WORK ORDER - Return the records below from the line containing "npm i typescript -D" onward, exactly, through and including the last line.

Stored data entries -
-- Opening Marker --

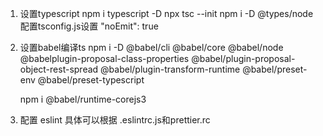 1. 设置typescript
    npm i typescript -D
    npx tsc --init
    npm i -D @types/node
    配置tsconfig.js设置 "noEmit": true

2. 设置babel编译ts
    npm i -D @babel/cli @babel/core @babel/node 
    @babelplugin-proposal-class-properties                                    @babel/plugin-proposal-object-rest-spread 
    @babel/plugin-transform-runtime 
    @babel/preset-env @babel/preset-typescript

    npm i @babel/runtime-corejs3

3. 配置 eslint
    具体可以根据 .eslintrc.js和prettier.rc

-- Closing Marker --

OUTPUT OF THE TASK -
    npm i typescript -D
    npx tsc --init
    npm i -D @types/node
    配置tsconfig.js设置 "noEmit": true

2. 设置babel编译ts
    npm i -D @babel/cli @babel/core @babel/node 
    @babelplugin-proposal-class-properties                                    @babel/plugin-proposal-object-rest-spread 
    @babel/plugin-transform-runtime 
    @babel/preset-env @babel/preset-typescript

    npm i @babel/runtime-corejs3

3. 配置 eslint
    具体可以根据 .eslintrc.js和prettier.rc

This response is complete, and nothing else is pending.